**Task requirements**
Print exactly, and only, the lines running from the line containing "Estados | ❌" through the end of the records below.

**Information supplied**
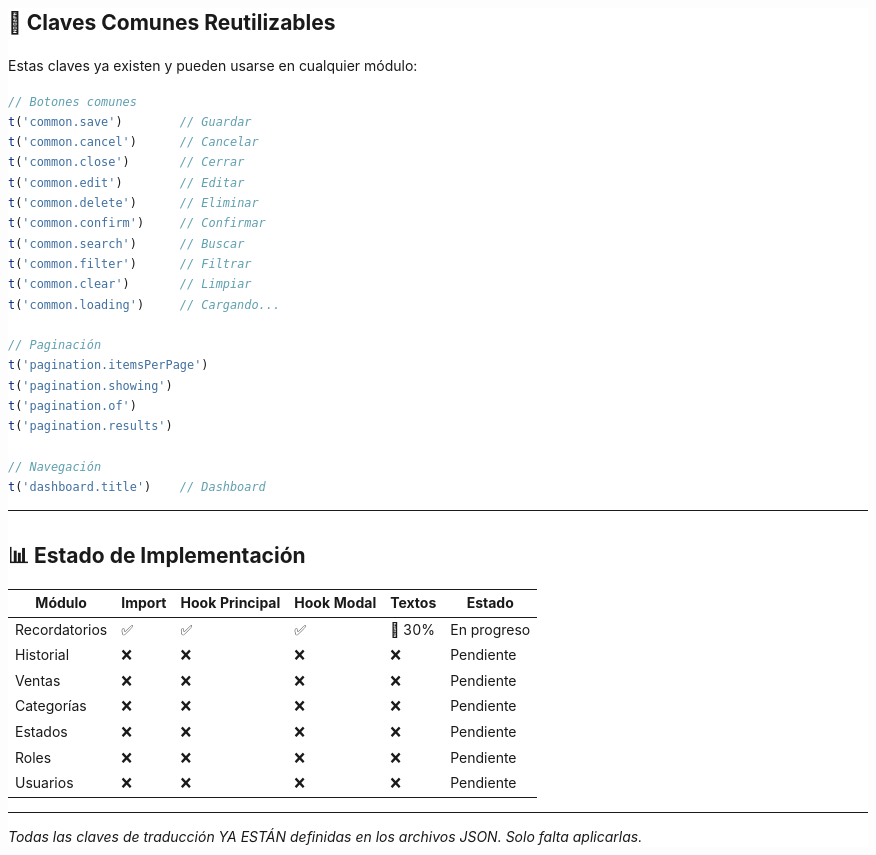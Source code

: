 ## 🎯 Claves Comunes Reutilizables

Estas claves ya existen y pueden usarse en cualquier módulo:

```typescript
// Botones comunes
t('common.save')        // Guardar
t('common.cancel')      // Cancelar
t('common.close')       // Cerrar
t('common.edit')        // Editar
t('common.delete')      // Eliminar
t('common.confirm')     // Confirmar
t('common.search')      // Buscar
t('common.filter')      // Filtrar
t('common.clear')       // Limpiar
t('common.loading')     // Cargando...

// Paginación
t('pagination.itemsPerPage')
t('pagination.showing')
t('pagination.of')
t('pagination.results')

// Navegación
t('dashboard.title')    // Dashboard
```

---

## 📊 Estado de Implementación

| Módulo | Import | Hook Principal | Hook Modal | Textos | Estado |
|--------|---------|---------------|------------|--------|--------|
| Recordatorios | ✅ | ✅ | ✅ | 🔄 30% | En progreso |
| Historial | ❌ | ❌ | ❌ | ❌ | Pendiente |
| Ventas | ❌ | ❌ | ❌ | ❌ | Pendiente |
| Categorías | ❌ | ❌ | ❌ | ❌ | Pendiente |
| Estados | ❌ | ❌ | ❌ | ❌ | Pendiente |
| Roles | ❌ | ❌ | ❌ | ❌ | Pendiente |
| Usuarios | ❌ | ❌ | ❌ | ❌ | Pendiente |

---

*Todas las claves de traducción YA ESTÁN definidas en los archivos JSON. Solo falta aplicarlas.*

**Exercise result**
| Estados | ❌ | ❌ | ❌ | ❌ | Pendiente |
| Roles | ❌ | ❌ | ❌ | ❌ | Pendiente |
| Usuarios | ❌ | ❌ | ❌ | ❌ | Pendiente |

---

*Todas las claves de traducción YA ESTÁN definidas en los archivos JSON. Solo falta aplicarlas.*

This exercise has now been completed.